Intervista all’artista protagonista dell’episodio 551 di #LFMConsiglia del 13 marzo 2024.
Leo Lennox inizia a scrivere le prime rime già dall’età di 12 anni: è la musica urban la sua matrice, tanto che, nel suo percorso musicale (partito ufficialmente nel 2016, quando inizia a pubblicare i primi brani) la passione per il rap non lo ha mai lasciato. Secondo Leo l’hip hop è un genere che si presta particolarmente bene alla contaminazione e, crescendo come artista e persona, decide di mescolare la sua penna rap con altri generi, come il pop e l’indie. Nel gennaio 2023 esce il suo primo album ufficiale “Souvenir Altrove”, un disco dalle sonorità synthwave che richiamano gli anni ‘80, mescolate al perenne cantato rap.
Disponibile dal 26 aprile 2024, invece, “Meglio” è il suo ultimo singolo.
Il brano rappresenta un’immersione profonda nell’intimità e nell’autenticità dell’artista.
Questo singolo è una testimonianza della lotta universale per la comprensione delle proprie fragilità e insicurezze.
Proprio in occasione di questa nuova uscita, l’abbiamo contattato per porgli qualche domanda.
Ecco cosa ci ha raccontato
Innanzitutto grazie per averci concesso questa intervista.
Veniamo all’attualità. “Meglio“, nuovo importante capitolo della tua carriera. Ti va di raccontarci questo brano?
Grazie a voi per lo spazio. “Meglio” è un brano a cui sono particolarmente legato per il momento di sofferenza e inquietudine che stavo provando mentre la scrivevo. Il brano è nato da un bisogno molto urgente di parlare di fragilità e dell’accettazione di sé stessi, con tutte le difficoltà che questa introspezione richiede.
Cosa ci dici, invece di “Iride“, il brano con cui ti abbiamo conosciuto all’interno del nostro portale?
“Iride” rappresenta l’altra parte di Leo Lennox, con la quale si balla e si ricerca la leggerezza, ma sempre in modo personale e spero non banale.
In quanto ultime uscite, “Iride” e “Meglio” sono sicuramente dei brani che valgono molto, per te e per il tuo percorso artistico.
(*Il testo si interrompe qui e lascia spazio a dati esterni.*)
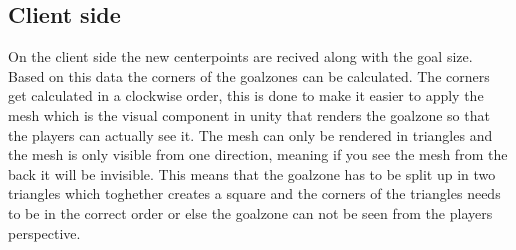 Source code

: \subsection{Client side}
On the client side the new centerpoints are recived along with the goal size.
Based on this data the corners of the goalzones can be calculated.
The corners get calculated in a clockwise order, this is done to make it easier to apply the mesh which is the visual component in unity that renders the goalzone so that the players can actually see it.
The mesh can only be rendered in triangles and the mesh is only visible from one direction, meaning if you see the mesh from the back it will be invisible.
This means that the goalzone has to be split up in two triangles which toghether creates a square and the corners of the triangles needs to be in the correct order or else the goalzone can not be seen from the players perspective.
Tuttavia, guardando indietro, a quale altra traccia (pubblicata in passato) sei particolarmente legato?
Solitamente i brani a cui tengo maggiormente (anche se ogni pezzo lo reputo un figlio) sono quelli più complessi da scrivere in quanto cerco di mettermi completamente a nudo. “Diario” è uno di questi dato che mi sono confidato in maniera molto intima con i miei ascoltatori. Mi auguro che questi brani possano resistere al tempo e alla velocità della musica dei nostri giorni.
Ancora riguardo i tuoi brani, quali sono le sensazioni che vuoi trasmettere, le emozioni che vuoi far provare, le immagini che vuoi raccontare, con la tua musica?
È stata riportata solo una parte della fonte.